> **Work instruction**
The answer must be every line of the records below that contains the word "SEQUENCE".

Segment Open

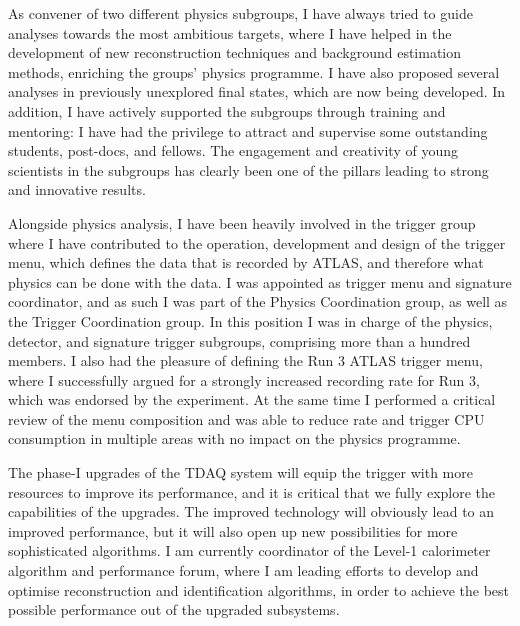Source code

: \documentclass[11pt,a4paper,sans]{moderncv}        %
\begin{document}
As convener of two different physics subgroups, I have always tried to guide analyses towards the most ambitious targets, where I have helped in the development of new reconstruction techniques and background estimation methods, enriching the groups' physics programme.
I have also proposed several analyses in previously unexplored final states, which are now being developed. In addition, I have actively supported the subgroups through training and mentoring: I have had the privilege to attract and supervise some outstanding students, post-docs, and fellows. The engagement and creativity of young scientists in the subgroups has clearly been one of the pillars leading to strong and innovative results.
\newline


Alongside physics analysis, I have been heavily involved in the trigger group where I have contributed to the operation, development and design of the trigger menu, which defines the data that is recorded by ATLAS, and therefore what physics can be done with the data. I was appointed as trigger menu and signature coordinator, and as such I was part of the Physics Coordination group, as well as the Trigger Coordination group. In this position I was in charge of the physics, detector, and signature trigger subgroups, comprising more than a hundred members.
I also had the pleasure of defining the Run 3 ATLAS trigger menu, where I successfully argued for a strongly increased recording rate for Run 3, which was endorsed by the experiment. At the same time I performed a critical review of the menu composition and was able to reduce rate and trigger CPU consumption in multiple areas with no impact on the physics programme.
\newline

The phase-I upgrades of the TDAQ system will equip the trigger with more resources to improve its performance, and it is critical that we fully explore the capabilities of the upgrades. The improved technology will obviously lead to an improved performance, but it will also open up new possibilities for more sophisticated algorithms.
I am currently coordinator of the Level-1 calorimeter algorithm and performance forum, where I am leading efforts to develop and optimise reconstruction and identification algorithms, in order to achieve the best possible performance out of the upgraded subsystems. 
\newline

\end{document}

Segment Closed
Segment Open

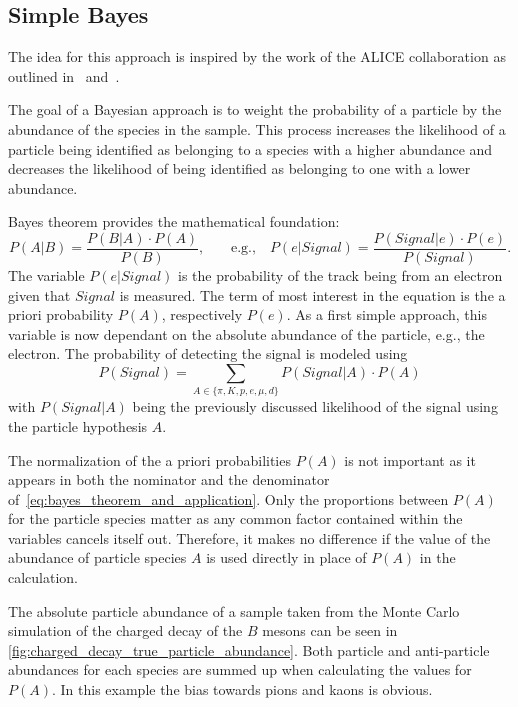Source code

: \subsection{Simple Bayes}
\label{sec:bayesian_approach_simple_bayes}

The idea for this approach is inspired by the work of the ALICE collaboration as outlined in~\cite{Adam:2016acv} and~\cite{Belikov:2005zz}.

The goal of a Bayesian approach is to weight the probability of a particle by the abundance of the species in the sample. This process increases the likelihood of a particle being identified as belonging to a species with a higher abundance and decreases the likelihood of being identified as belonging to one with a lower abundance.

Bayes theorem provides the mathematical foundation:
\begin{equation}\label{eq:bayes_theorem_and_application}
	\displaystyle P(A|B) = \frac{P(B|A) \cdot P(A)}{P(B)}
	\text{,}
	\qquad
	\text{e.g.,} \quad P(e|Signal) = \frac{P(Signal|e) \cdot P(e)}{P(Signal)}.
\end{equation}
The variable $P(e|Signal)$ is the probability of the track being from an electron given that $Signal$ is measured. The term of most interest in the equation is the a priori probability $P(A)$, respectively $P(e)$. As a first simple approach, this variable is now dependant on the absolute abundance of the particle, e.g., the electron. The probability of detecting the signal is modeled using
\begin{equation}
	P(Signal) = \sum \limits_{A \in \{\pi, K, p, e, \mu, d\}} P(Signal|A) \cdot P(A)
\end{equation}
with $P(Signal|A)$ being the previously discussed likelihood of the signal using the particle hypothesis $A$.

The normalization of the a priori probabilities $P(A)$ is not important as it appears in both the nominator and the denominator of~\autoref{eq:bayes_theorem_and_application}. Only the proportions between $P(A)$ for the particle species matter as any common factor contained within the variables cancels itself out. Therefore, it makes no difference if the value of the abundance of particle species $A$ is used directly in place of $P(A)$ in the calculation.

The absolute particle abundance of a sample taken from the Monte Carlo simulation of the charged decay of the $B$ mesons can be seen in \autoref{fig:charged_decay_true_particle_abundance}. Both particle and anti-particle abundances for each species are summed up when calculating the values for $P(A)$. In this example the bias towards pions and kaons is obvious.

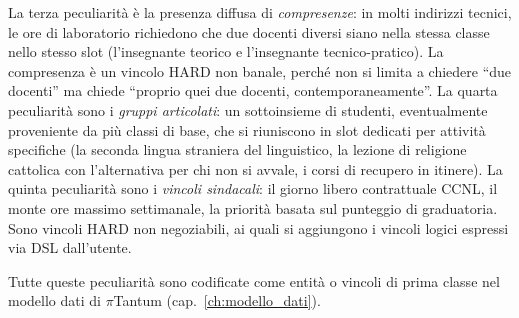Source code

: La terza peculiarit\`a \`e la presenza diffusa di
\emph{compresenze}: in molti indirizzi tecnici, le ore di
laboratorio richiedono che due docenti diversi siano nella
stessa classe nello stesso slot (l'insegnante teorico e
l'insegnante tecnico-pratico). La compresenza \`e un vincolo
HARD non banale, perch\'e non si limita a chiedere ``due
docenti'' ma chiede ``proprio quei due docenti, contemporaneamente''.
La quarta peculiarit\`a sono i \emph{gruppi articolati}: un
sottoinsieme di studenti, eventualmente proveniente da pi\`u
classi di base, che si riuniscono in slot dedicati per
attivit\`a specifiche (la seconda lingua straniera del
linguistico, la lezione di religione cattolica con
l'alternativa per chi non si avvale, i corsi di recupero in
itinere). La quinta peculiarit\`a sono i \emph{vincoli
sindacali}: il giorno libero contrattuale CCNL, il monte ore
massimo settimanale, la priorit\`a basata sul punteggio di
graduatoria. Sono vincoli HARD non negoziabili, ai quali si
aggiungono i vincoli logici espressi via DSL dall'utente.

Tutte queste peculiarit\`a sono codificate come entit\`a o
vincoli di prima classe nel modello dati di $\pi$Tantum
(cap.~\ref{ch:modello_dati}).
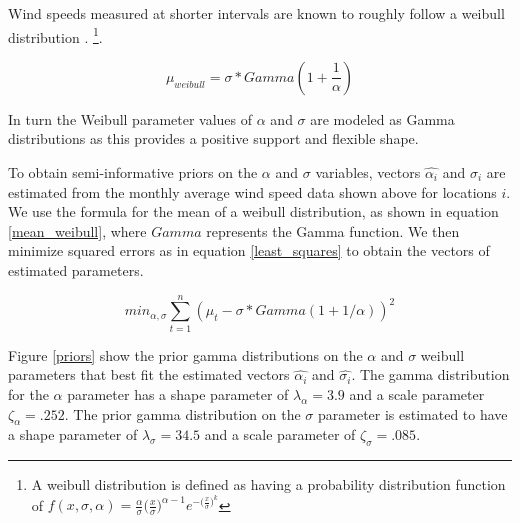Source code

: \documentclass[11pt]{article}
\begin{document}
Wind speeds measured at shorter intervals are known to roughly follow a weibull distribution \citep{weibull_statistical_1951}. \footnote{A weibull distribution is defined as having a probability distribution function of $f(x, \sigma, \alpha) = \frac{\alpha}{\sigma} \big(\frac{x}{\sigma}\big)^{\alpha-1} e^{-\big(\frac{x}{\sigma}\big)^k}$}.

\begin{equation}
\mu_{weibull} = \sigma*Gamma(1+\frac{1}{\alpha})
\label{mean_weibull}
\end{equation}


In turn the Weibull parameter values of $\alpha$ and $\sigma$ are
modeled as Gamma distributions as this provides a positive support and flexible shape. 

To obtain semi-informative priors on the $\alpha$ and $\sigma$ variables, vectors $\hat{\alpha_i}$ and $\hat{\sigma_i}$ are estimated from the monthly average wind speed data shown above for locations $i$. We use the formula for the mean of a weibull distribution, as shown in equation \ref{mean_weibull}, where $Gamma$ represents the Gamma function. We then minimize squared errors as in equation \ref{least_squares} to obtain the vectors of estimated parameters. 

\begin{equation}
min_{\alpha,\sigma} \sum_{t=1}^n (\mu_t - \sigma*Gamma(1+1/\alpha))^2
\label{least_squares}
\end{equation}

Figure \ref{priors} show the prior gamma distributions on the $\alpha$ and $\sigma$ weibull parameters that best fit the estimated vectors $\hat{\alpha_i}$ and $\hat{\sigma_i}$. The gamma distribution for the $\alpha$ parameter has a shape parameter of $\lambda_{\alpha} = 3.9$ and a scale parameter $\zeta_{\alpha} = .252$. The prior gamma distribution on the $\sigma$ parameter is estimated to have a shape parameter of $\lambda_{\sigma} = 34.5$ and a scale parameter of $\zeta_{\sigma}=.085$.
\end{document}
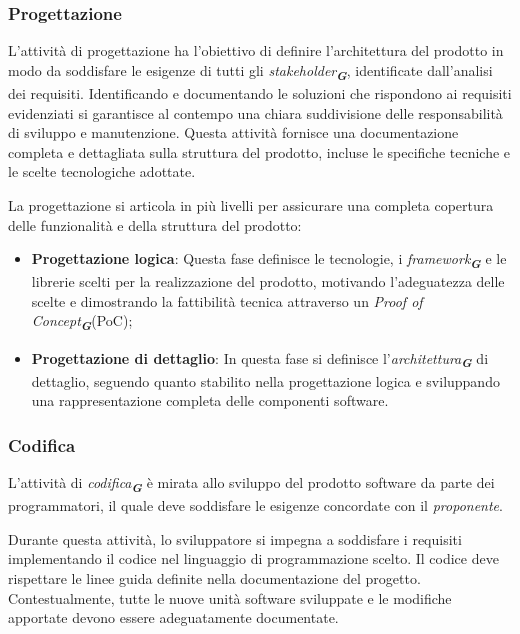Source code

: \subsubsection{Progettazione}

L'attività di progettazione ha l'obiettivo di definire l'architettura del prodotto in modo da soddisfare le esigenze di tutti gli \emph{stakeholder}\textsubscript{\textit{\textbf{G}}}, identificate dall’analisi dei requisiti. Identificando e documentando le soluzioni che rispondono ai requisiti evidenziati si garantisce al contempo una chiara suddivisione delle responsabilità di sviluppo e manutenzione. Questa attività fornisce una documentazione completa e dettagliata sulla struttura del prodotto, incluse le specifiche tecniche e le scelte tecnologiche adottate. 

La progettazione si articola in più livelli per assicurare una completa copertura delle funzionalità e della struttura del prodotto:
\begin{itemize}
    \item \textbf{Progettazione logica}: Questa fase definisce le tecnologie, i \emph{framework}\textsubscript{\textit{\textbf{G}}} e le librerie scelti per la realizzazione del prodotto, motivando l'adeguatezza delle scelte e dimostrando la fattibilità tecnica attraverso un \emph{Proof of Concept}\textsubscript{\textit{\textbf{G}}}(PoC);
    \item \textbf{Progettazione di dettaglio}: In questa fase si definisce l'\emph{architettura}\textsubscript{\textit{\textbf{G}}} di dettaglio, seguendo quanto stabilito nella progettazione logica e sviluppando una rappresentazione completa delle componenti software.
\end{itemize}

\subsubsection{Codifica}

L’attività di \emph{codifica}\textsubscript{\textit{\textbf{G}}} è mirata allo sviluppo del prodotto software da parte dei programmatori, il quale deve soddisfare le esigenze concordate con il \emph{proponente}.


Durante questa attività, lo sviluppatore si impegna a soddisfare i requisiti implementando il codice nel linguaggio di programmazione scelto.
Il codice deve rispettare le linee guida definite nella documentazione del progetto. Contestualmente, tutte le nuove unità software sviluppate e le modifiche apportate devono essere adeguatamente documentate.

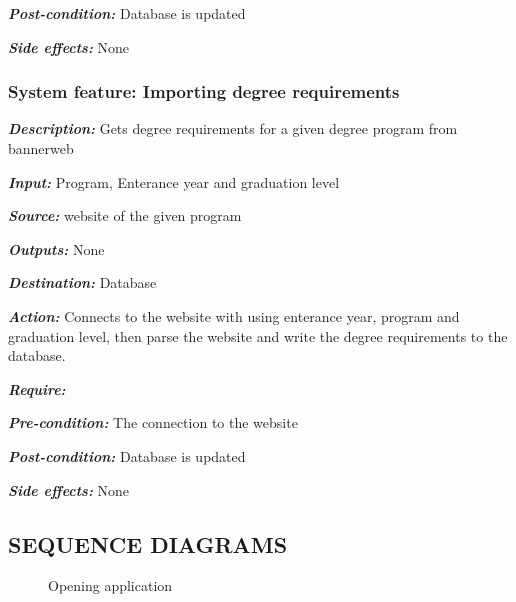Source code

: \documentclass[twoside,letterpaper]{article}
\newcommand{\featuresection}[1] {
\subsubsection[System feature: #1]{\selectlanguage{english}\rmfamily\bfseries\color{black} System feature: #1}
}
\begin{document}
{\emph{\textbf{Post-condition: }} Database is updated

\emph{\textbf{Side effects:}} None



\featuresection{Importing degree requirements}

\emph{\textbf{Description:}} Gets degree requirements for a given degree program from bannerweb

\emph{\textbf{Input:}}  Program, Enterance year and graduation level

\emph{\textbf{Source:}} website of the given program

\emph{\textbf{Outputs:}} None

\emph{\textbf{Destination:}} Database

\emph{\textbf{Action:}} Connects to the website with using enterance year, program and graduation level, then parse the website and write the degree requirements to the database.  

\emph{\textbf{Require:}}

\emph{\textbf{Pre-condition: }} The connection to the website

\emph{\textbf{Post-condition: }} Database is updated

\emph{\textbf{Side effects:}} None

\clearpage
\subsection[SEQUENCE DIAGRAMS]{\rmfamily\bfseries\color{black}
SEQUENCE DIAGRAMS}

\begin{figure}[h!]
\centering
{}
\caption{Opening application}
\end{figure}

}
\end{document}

Segment Closed

> **Task result**
\subsection[SEQUENCE DIAGRAMS]{\rmfamily\bfseries\color{black}
SEQUENCE DIAGRAMS}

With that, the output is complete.